Working With Janet's Threads
This post is about some internal workings of Janet and Jwno, especially how threads work and communicate. You may as well take it as me mumbling to myself. I try to explain things, but you may still need some basic knowledge about Janet and system programming to go through it.
I had never thought about how a virtual-machine-based and garbage-collected programming language manages its threads and memory, until I started playing with Janet, so what I wrote here may be wrong, and I’d be grateful if someone can help me point out the mistakes.
And obligatorily:
A Tale of Two Event Loops
Jwno is a Windows™ application, naturally it has a window message event loop. It’s crucial for most GUI-related stuff.

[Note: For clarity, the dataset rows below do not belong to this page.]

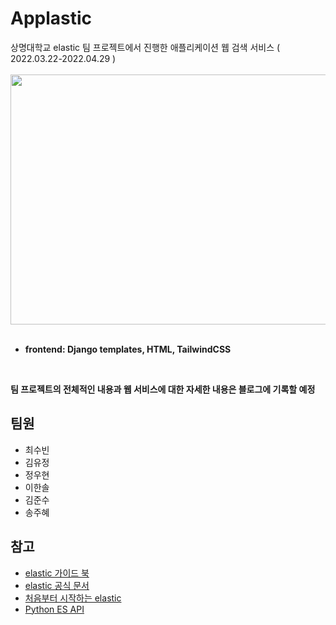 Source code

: # Applastic 
상명대학교 elastic 팀 프로젝트에서 진행한 애플리케이션 웹 검색 서비스 ( 2022.03.22-2022.04.29 ) 
<br><br>
<img src="https://user-images.githubusercontent.com/83692497/166096399-d8b7de7a-b505-4c15-b91b-4e6d786e3f5e.JPG" width="700" height="400">
<br><br>

- **frontend: Django templates, HTML, TailwindCSS**
<br>

**팀 프로젝트의 전체적인 내용과 웹 서비스에 대한 자세한 내용은 블로그에 기록할 예정**

## 팀원
- 최수빈
- 김유정
- 정우현
- 이한솔
- 김준수
- 송주혜

## 참고
- [elastic 가이드 북](https://esbook.kimjmin.net/)
- [elastic 공식 문서](https://www.elastic.co/guide/index.html)
- [처음부터 시작하는 elastic](https://www.youtube.com/watch?v=Ks0P49B4OsA&list=PLhFRZgJc2afp0gaUnQf68kJHPXLG16YCf)
- [Python ES API](https://elasticsearch-py.readthedocs.io/en/v8.1.1/)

And Jwno is an application written in Janet. Janet also has its own event loop built-in to the core. Some of Janet’s cool features (e.g. fibers) depend on it.
In my limited programming experience, when two event loops clash, there’re generally these three ways to make them work together:
-
“Cascade” those two event loops. This way we can avoid multi-threading comletely, and most parts of the application can work together seemlessly. A good example would be cascaded epoll instances in Linux. Windows has
MsgWaitForMultipleObjects
to combine the window message event loop and other I/O events, while Janet usesI/O Completion Ports
at the heart of its event loop. There may be a way to connect these two and fold them into one thread. While this looks like a fun research topic, I’m not sure I know enough about Windows APIs and Janet internals to take this path. -
Use a polling architecture. This can also be done in a single thread. We just ask our event sources, one by one, for new events, then sleep for a while, and repeat. The window message event loop and Janet’s event loop can both work in a “single step” mode, so this could work, but adopting it in an interactive application like Jwno just feels… wrong.
-
Use threads to isolate them loops. To me this idea sounds boring and dangerous at the same time, but I know for sure it works, since it’s what Jwno is currently using. There’re details on managing threads and communicating between them, we’ll get to those in the remaining parts of this post.
Janet’s Threading Model
Simply put, Janet creates a separate instance of virtual machine for every thread it spawns. A VM instance has its own heap and garbage collector, so the garbage collection also mostly works on a per-thread basis. Unlike system threads that share the same process memmory address space, Janet threads by default can’t access data that’s managed by another Janet thread, since the data may suddenly get vaporized by the other garbage collector.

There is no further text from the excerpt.